Personal information
- Born: September 3, 1996 (age 29) Seattle, Washington, U.S.
- Height: 6 ft 2 in (188.0 cm)

Sport
- Sport: Swimming
- Strokes: Individual Medley (IM), freestyle, backstroke, butterfly stroke
- Club: Cascade Swim Club, • Lakeside Lions, • Team Elite • International Swimming League's DC Trident;
- College team: Stanford University Cardinal

= Abrahm DeVine =

American swimmer

Abrahm David DeVine (born September 3, 1996) is an American former competitive swimmer from Seattle. He currently represents the LA Current, which is part of the International Swimming League. His first international competition was in the men's 200 metre Individual Medley (IM) event at the 2017 World Aquatics Championships held in Budapest. As of June 2019, DeVine has been with International Swimming League's DC Trident. In 2018, he came out as gay, making him one of "very few openly gay swimmers competing on the elite level."

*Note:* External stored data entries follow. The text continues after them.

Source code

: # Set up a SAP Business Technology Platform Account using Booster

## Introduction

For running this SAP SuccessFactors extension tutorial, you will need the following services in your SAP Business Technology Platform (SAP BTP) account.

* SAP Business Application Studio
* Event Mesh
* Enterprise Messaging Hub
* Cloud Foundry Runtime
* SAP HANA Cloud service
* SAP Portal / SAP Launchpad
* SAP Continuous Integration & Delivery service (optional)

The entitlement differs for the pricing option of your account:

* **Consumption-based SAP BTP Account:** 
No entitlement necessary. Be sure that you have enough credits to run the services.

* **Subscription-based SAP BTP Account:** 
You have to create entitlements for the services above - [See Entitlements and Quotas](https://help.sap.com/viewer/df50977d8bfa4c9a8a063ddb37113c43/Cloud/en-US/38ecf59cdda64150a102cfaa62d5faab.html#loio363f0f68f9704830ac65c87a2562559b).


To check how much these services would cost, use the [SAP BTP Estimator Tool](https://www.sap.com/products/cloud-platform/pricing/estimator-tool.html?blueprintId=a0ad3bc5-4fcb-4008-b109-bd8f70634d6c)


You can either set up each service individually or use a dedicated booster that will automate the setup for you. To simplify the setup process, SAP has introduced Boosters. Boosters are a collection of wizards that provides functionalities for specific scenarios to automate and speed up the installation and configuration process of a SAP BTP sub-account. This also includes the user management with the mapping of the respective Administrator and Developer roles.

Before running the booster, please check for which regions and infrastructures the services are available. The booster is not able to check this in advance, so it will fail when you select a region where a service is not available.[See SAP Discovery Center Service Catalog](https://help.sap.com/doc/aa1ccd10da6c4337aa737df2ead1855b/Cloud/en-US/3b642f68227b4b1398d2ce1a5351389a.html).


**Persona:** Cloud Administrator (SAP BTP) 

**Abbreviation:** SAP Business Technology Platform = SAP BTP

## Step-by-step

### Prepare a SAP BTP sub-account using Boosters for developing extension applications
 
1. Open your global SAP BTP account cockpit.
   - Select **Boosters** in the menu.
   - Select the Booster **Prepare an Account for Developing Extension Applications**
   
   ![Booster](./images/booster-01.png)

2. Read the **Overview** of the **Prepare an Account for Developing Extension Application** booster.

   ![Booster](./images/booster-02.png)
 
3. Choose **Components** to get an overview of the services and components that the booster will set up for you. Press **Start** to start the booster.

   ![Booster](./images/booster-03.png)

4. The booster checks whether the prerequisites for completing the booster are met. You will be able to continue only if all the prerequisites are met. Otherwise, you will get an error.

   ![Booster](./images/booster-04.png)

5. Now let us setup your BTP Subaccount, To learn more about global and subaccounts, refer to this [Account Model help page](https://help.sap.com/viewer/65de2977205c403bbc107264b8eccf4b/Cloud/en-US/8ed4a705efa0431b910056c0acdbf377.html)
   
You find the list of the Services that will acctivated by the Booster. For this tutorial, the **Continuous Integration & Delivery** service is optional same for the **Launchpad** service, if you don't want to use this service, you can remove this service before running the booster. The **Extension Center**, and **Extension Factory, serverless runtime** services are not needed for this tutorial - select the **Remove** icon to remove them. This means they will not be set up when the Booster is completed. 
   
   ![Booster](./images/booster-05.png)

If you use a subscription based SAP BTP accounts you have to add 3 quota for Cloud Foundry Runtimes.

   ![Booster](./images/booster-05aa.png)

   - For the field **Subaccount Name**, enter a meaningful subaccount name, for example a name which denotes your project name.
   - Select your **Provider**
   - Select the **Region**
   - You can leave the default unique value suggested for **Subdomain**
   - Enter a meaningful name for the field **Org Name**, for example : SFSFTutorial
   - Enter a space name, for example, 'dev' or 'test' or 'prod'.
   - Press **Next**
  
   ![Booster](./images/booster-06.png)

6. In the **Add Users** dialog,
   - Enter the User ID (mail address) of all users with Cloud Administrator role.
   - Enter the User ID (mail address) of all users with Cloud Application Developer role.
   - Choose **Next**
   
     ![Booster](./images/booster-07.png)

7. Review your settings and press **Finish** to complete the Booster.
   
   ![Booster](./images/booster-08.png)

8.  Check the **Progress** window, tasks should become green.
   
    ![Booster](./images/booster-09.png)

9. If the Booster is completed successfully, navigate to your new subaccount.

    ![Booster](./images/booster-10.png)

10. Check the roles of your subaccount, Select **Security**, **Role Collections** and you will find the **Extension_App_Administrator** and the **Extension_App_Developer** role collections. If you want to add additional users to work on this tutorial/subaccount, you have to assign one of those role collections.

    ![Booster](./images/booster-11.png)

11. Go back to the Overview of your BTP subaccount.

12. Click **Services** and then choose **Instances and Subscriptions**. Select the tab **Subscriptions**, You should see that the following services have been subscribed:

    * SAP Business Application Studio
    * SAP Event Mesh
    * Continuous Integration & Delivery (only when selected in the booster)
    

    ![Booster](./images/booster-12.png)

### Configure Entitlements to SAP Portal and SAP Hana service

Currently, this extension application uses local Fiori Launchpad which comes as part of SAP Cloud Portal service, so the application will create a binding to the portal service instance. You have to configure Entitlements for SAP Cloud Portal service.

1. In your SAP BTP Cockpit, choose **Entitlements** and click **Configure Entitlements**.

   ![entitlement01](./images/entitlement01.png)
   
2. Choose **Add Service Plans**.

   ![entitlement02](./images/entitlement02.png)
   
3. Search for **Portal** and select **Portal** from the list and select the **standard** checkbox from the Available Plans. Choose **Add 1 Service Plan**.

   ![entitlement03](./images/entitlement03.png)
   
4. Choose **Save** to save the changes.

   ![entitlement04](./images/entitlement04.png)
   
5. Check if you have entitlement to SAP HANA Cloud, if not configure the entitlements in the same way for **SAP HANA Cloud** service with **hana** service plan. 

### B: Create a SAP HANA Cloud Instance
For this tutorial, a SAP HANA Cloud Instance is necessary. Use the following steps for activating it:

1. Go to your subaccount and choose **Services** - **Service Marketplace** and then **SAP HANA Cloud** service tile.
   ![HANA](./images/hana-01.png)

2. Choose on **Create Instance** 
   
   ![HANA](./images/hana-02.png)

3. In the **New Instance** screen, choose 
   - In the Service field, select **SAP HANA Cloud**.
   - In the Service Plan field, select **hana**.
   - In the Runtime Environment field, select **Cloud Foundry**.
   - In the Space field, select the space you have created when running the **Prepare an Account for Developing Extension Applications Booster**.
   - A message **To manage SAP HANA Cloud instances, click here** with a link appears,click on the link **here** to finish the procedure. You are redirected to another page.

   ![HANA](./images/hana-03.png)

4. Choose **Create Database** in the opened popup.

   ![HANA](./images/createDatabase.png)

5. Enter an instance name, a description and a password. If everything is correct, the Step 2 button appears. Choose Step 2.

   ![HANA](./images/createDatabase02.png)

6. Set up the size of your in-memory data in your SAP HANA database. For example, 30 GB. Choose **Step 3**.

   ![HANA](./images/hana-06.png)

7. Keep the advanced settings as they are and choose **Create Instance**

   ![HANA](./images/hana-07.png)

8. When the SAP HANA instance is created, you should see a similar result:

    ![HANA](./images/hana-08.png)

== Early life and education ==
Abrahm DeVine was born in Seattle to Rene Folk and Jim DeVine. He grew up in Seattle and was introduced to swimming by his mother when he was an infant. In the 1970s, Folk lived in Anamosa, Iowa, where she worked at the swimming pool teaching kids how to swim and coaching the swim team. Abrahm joined a summer league when he was five and a year-round team, Cascade Swim Club, when he was six years old. There, he met his “core group” which he had through Lakeside High School. He remained on the team for twelve years.

By his sophomore and junior years in high school, he made junior nationals and nationals. He was an All-American in 2013, 2014, and 2015. In 2014, he made the Junior National Team. His main event was the 400 Individual Medley (IM). He was a state champion in 2013 and a double state champion in 2014 and 2015.

DeVine earned a scholarship to Stanford University in Palo Alto, California, where he obtained a degree in a computer science while swimming on the Stanford Cardinal team. In June 2016, he was in the U.S. Olympic Trials for swimming in Omaha, Nebraska, and he placed fifth in the 200 IM. He was a finalist in the 400 IM at the 2016 FINA World Swimming Championships in Windsor, Ontario, Canada.

== Career ==
DeVine's first international competition was in the men's 200 metre Individual Medley (IM) event at the 2017 World Aquatics Championships held in Budapest. In 2017, he finished tenth in the 200 IM as a member of the U.S. FINA World Championships team. In his junior season at Stanford, he became a National Collegiate Athletic Association (NCAA) champion in the 400 IM, and he was named the Pac-12 Conference Swimmer of the Year. In 2018, DeVine placed second in the 200 IM at U.S. Summer Nationals, which qualified him for the Pan Pacific Swimming Championships in Tokyo, where he finished fifth. In his senior year at Stanford he again was NCAA champion in the 400 IM, he was also named a member of Team USA for the 2018–19 season. In 2019, he placed eighth in the IM at the FINA World Championships held in Gwangju, South Korea. As of April 2019, he is a fifteen-time All-American. He holds several Stanford swimming records: the 400 IM (3:35.29) by four seconds; top three times in the 200 freestyle (1:32.77); top three times in 200 backstroke (1:39.22); and top three times in 200 IM (1:40.35). In May 2019, Swimming World listed him as twelfth in its ranking of NCAA Division I men's swimmers.

In June 2019, DeVine was added as a member to the International Swimming League's DC Trident. In July 2019, DeVine signed with Arena, a sportswear company specializing in swimwear. As of August 2019, he swims with Team Elite in San Diego. In September 2019, DeVine says he was dropped from the Stanford team due to homophobia which team coaches denied in a statement.

In 2018 when asked about his post-swimming career interests, DeVine cited being intrigued by startup culture, and the environmental movement.

== Personal life ==
In 2016 or 2017, DeVine's parents started collecting ukuleles. Abrahm has since been practicing and learning music.

In 2018, he came out as gay, making him one of "very few openly gay swimmers competing on the elite level."